Work required:
List each line of the data that holds the string "without".

Data entries:
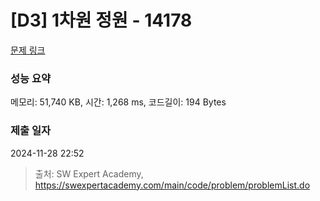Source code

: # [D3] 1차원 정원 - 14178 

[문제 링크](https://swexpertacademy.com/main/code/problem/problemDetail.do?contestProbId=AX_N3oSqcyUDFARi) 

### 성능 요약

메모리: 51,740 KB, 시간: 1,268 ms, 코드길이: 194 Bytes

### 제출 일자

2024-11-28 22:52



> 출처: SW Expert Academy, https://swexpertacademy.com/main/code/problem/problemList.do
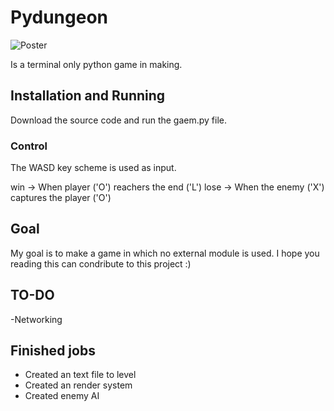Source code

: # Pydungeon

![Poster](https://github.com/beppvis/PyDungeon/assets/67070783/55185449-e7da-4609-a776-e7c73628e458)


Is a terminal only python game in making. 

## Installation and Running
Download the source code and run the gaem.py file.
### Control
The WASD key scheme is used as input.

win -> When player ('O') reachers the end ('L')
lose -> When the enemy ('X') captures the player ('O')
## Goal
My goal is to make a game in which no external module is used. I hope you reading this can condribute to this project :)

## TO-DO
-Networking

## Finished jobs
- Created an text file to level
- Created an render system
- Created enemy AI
==
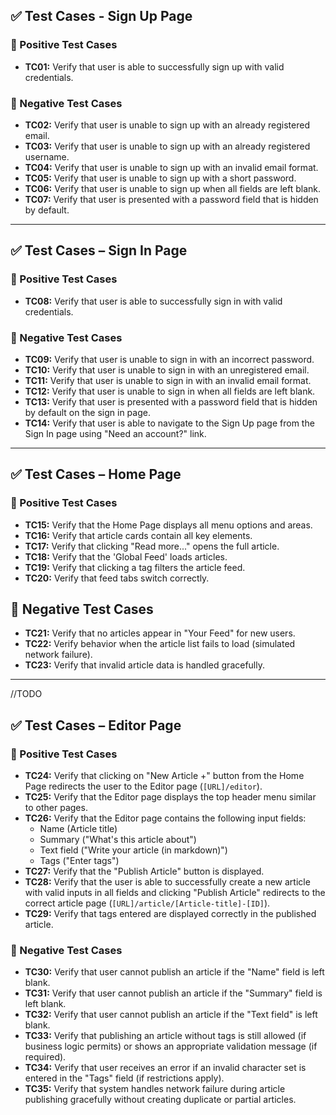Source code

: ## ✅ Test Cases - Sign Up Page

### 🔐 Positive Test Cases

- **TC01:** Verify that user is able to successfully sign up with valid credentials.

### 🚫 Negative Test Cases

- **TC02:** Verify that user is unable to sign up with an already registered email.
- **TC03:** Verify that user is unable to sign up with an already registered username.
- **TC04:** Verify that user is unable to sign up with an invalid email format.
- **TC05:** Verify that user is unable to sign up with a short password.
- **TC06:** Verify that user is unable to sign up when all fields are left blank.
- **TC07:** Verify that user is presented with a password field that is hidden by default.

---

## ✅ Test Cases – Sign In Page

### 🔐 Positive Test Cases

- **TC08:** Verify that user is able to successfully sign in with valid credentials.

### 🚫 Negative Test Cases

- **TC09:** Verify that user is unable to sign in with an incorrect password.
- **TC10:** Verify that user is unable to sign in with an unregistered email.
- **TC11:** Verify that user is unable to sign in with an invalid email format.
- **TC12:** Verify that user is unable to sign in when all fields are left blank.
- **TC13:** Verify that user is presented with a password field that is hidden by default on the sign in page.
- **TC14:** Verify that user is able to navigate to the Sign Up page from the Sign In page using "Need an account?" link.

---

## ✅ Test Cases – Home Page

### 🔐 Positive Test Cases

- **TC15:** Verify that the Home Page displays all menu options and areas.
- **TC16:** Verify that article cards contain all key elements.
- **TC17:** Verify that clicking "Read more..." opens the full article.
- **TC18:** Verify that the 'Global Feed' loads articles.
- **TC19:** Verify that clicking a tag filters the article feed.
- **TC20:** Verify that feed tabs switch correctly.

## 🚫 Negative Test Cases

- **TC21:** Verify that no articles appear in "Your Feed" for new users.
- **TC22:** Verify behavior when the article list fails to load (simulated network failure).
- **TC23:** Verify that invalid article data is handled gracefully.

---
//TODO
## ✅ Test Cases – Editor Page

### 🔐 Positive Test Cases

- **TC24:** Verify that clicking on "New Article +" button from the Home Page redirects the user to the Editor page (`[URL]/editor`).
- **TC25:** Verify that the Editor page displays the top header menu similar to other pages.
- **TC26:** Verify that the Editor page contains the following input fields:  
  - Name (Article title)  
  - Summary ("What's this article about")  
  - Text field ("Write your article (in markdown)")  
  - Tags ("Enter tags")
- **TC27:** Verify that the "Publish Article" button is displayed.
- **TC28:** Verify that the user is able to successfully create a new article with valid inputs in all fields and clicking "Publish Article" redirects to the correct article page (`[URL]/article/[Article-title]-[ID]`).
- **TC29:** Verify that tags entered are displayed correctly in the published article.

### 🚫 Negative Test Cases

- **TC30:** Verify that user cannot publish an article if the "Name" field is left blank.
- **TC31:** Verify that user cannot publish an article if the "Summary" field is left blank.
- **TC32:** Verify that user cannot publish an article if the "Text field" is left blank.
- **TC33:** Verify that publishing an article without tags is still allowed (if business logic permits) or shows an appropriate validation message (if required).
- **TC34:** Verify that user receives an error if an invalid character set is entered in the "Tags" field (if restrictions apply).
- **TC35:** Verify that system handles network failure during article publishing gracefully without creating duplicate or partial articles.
---
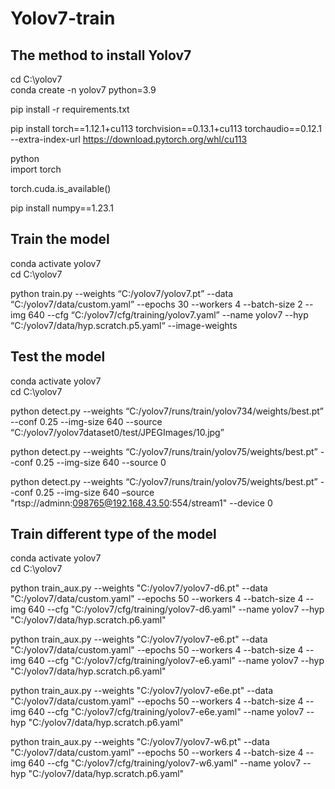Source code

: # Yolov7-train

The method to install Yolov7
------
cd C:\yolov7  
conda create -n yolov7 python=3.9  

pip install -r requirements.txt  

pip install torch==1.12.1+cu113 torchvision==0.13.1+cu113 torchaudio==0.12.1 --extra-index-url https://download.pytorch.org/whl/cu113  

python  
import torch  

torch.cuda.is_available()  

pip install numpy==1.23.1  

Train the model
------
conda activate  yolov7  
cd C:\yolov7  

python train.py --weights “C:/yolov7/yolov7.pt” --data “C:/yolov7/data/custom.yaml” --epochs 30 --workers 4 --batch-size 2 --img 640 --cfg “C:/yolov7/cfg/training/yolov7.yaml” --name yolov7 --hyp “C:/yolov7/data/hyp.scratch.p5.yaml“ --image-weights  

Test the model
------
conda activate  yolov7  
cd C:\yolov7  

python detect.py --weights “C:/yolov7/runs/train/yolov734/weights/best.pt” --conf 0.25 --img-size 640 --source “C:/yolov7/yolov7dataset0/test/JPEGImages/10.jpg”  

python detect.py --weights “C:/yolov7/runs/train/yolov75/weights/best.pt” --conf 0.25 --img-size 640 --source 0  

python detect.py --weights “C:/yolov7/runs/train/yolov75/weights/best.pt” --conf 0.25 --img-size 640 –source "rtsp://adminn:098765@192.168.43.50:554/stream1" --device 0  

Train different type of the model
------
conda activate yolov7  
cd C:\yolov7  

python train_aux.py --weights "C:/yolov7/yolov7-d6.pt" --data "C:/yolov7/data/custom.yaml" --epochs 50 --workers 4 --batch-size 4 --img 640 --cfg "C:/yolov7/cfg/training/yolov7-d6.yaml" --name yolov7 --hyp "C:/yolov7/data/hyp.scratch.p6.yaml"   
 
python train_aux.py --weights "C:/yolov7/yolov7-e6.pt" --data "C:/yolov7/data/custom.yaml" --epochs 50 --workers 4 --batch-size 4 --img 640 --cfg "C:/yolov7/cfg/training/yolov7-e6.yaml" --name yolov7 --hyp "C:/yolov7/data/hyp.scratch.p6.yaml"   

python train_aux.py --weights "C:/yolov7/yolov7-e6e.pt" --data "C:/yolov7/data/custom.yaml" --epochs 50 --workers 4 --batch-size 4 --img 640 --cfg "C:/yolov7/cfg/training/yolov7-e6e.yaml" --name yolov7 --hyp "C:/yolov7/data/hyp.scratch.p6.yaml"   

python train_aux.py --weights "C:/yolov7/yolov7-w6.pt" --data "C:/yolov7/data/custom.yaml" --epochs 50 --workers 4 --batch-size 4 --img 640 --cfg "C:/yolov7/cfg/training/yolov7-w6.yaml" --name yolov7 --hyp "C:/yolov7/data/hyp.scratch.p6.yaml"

Response below:
- **TC33:** Verify that publishing an article without tags is still allowed (if business logic permits) or shows an appropriate validation message (if required).
- **TC35:** Verify that system handles network failure during article publishing gracefully without creating duplicate or partial articles.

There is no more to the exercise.